> RECORDS FOR THE TASK:
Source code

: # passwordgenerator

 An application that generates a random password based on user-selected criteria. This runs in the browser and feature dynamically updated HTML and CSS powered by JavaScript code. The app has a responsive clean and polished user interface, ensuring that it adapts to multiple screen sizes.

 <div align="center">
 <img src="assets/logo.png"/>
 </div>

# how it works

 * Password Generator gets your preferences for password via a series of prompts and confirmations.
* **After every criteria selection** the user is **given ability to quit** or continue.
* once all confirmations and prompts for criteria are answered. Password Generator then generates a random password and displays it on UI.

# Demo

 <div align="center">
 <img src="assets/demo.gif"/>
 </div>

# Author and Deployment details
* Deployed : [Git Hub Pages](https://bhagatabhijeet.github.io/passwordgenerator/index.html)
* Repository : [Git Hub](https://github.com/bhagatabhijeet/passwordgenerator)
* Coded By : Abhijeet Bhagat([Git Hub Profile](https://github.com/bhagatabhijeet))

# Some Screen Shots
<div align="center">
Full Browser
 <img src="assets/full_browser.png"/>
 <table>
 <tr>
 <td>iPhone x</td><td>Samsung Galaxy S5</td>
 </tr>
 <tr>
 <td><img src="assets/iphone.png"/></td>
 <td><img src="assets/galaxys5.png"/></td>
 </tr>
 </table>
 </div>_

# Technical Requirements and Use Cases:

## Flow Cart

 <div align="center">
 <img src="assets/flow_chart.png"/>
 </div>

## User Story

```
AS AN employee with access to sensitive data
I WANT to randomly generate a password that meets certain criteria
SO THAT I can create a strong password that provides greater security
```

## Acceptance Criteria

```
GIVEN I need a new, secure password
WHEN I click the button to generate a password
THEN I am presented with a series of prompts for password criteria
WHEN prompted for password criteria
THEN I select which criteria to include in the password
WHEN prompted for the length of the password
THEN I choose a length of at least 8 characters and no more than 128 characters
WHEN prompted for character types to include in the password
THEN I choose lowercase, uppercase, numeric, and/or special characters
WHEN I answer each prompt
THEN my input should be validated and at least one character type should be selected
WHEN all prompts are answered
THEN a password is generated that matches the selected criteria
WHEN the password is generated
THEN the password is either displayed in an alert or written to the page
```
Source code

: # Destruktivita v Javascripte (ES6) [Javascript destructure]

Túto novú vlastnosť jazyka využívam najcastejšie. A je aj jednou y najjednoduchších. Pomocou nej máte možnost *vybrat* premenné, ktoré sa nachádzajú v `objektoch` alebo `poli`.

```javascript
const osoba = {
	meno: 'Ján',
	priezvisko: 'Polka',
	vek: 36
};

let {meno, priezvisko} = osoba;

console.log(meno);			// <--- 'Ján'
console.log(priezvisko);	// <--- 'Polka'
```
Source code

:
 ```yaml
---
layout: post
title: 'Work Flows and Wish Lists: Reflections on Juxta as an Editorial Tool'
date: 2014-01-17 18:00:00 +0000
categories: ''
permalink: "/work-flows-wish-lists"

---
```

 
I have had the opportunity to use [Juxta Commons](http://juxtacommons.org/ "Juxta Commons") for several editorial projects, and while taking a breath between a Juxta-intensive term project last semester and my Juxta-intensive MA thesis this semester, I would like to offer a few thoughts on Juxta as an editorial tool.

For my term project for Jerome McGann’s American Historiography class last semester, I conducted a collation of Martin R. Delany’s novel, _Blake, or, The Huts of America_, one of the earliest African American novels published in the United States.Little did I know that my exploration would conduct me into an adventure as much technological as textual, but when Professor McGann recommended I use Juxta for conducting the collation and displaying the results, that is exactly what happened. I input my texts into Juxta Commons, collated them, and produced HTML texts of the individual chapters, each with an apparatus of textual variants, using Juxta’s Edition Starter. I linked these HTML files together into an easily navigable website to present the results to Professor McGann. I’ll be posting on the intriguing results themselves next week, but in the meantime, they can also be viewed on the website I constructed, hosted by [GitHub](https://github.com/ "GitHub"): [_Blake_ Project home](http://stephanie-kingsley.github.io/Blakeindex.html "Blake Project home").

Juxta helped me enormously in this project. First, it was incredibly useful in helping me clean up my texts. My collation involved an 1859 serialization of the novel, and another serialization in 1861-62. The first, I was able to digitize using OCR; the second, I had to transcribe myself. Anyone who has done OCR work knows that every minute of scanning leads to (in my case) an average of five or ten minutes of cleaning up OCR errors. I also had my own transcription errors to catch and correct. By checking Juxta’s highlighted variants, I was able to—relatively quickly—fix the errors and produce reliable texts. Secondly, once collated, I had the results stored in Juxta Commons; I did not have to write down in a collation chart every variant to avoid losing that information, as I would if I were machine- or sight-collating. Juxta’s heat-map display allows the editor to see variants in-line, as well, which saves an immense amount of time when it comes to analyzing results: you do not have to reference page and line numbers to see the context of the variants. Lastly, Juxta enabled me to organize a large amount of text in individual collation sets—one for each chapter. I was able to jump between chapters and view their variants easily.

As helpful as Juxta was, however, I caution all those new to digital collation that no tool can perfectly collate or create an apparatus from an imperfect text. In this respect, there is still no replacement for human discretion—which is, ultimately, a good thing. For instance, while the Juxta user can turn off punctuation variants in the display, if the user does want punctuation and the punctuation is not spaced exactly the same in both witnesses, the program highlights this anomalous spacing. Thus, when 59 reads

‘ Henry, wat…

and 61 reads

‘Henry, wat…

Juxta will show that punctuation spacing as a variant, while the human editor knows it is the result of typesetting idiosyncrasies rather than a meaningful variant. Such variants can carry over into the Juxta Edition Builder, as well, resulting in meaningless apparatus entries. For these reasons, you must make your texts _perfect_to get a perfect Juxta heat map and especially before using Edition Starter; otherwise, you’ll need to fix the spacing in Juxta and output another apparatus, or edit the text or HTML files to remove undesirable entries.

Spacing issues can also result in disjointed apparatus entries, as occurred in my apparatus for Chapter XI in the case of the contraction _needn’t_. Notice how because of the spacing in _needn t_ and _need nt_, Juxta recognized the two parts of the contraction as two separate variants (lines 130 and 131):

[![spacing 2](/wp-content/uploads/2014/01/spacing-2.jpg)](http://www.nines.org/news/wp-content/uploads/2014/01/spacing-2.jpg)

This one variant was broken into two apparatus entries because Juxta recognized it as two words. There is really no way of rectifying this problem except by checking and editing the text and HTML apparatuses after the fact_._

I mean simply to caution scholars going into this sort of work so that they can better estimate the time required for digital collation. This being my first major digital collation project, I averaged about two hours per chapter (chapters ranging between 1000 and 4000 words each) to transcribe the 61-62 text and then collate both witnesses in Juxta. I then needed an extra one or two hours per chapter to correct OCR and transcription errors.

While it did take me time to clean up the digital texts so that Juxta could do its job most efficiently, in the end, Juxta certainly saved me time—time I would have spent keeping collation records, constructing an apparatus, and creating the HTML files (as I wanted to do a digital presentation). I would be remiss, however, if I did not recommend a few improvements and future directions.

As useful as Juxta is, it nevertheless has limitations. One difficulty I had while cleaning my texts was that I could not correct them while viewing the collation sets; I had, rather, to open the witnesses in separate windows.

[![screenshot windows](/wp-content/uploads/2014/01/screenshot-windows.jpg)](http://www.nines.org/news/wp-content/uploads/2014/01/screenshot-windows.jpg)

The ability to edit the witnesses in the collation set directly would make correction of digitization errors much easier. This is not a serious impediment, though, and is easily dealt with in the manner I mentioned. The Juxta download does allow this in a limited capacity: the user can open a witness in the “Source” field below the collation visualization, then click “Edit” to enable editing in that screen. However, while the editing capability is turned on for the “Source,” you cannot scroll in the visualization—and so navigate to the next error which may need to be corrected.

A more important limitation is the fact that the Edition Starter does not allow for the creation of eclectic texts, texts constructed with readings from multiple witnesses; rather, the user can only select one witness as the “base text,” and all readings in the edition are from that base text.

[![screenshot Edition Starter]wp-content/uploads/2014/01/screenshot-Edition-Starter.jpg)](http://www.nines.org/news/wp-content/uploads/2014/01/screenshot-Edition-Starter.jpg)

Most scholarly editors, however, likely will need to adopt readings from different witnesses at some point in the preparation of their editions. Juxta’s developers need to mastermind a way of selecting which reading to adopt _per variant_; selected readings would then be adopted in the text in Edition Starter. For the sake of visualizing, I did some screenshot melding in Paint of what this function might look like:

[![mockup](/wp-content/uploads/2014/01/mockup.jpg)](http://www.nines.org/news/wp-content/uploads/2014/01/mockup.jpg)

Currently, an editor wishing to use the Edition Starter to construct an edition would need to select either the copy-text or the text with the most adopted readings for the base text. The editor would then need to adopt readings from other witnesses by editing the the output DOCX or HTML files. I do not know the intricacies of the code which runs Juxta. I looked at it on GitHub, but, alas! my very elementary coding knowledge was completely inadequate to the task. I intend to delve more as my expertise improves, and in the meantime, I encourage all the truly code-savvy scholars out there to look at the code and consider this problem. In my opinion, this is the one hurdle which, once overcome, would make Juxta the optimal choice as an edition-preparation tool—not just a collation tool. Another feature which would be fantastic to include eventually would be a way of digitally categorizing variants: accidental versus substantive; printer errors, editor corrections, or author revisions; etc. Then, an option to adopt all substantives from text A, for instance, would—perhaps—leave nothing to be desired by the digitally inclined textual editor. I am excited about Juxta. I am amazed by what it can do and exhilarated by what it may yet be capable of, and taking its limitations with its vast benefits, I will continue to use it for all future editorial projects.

> WORK REQUIRED: Above are the records; please copy exactly their first line and each line after it through the line containing "An application that", and no line after that.

> EXPECTED ANSWER:
Source code

: # passwordgenerator

 An application that generates a random password based on user-selected criteria. This runs in the browser and feature dynamically updated HTML and CSS powered by JavaScript code. The app has a responsive clean and polished user interface, ensuring that it adapts to multiple screen sizes.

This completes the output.